Kontrowersje wokół akcyzy mają również wymiar kulturowy. Od wesel po święta, od spotkań biznesowych po luźne rozmowy przy piwie – alkohol jest ważną częścią polskiego życia towarzyskiego i rodzinnego. W związku z tym istnieją zarówno społeczne, jak i ekonomiczne powody, aby zmienić cenę tego produktu. Według niektórych badań młodsze pokolenia stopniowo rezygnują z alkoholu na rzecz napojów bezalkoholowych, co z czasem może okazać się szczególnie korzystnym trendem.

Należy również pamiętać, że podnoszenie akcyzy na alkohol przynosi korzyści zarówno państwu, jak i zdrowiu publicznemu.

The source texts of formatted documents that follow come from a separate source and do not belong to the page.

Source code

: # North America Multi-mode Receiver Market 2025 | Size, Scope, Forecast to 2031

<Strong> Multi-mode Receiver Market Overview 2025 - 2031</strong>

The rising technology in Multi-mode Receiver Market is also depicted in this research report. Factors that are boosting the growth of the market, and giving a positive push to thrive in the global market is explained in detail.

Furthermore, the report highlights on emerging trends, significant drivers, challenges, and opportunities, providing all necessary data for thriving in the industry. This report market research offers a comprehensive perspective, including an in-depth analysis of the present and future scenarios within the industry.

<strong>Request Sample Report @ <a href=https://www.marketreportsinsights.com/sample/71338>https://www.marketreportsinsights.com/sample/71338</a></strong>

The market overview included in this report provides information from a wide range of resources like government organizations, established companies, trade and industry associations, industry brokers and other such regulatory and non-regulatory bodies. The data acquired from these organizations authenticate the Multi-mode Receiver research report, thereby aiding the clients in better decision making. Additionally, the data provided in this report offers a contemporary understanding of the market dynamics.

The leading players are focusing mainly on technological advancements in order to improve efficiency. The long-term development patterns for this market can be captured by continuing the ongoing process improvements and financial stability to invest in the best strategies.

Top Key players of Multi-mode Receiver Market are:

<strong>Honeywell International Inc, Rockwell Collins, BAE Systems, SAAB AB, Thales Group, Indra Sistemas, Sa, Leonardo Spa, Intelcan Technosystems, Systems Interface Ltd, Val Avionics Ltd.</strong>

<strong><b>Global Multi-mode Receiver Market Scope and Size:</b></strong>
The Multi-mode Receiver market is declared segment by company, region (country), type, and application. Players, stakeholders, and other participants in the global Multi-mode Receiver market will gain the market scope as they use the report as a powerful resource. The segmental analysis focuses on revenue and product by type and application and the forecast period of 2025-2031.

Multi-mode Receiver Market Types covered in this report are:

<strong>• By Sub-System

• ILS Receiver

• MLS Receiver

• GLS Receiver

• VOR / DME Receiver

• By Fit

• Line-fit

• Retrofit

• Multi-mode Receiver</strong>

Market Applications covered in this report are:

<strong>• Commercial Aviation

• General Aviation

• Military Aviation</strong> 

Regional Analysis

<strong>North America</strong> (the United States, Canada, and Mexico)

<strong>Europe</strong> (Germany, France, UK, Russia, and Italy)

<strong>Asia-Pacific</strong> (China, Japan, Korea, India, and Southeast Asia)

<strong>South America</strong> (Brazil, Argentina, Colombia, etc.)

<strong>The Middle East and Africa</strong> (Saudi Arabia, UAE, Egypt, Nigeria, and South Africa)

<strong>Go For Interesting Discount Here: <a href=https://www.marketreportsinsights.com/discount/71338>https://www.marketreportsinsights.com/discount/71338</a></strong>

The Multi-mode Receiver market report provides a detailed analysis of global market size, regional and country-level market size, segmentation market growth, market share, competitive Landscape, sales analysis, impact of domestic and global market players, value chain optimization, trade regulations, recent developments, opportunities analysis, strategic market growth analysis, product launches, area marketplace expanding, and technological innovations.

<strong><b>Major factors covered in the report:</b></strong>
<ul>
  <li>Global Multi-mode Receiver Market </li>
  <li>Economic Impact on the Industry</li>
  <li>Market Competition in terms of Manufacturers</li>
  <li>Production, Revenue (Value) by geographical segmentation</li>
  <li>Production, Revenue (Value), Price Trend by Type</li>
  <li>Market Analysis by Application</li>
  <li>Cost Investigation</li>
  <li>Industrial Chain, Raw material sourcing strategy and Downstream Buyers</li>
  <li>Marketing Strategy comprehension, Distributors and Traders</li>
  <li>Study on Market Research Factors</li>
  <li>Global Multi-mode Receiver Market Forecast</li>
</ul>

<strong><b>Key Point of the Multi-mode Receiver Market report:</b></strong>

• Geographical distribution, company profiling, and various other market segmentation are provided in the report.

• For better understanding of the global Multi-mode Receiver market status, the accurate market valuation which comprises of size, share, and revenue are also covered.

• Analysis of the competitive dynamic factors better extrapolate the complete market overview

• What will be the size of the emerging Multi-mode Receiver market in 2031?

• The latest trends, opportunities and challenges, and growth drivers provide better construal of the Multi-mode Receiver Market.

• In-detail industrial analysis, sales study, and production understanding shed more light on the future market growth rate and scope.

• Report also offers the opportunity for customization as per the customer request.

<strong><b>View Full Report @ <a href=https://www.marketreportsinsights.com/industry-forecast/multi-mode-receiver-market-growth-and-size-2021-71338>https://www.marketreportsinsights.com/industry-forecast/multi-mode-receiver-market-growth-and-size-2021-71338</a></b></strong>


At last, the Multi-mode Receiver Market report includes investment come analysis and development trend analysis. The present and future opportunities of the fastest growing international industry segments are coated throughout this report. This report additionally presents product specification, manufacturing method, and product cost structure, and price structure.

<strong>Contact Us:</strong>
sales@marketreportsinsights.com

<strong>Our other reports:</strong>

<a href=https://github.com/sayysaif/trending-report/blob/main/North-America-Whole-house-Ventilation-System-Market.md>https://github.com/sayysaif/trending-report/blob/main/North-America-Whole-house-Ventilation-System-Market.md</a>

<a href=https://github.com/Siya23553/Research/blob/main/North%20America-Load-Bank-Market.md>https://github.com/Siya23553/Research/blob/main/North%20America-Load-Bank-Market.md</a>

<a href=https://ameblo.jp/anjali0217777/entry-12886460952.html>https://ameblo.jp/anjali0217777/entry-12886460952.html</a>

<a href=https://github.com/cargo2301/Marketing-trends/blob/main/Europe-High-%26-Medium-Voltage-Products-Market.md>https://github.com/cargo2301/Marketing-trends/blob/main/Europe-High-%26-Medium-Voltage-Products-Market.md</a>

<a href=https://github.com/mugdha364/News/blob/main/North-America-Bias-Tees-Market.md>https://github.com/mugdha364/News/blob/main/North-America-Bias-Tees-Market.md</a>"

Zwiększone dochody budżetowe z wyższych podatków mogą zostać przeznaczone na infrastrukturę, opiekę zdrowotną i edukację. Zwolennicy podwyżek podkreślają, że ograniczanie spożycia alkoholu jest jednym z narzędzi moralnego obowiązku państwa, jakim jest ochrona interesów publicznych.

Przeciwnicy postrzegają to jednak jako podstęp mający na celu naprawienie budżetu kosztem społeczeństwa. Podwyższenie akcyzy, zdaniem wielu posłów opozycji, jest krótkoterminowym rozwiązaniem mającym na celu zwiększenie dochodów państwa bez bardziej kompleksowego planu poprawy systemu finansów publicznych. Debata nad akcyzą na alkohol jest metaforą szerszego konfliktu o rolę państwa w życiu obywateli, wynikającego z konfliktu między pragmatyzmem a idealizmem.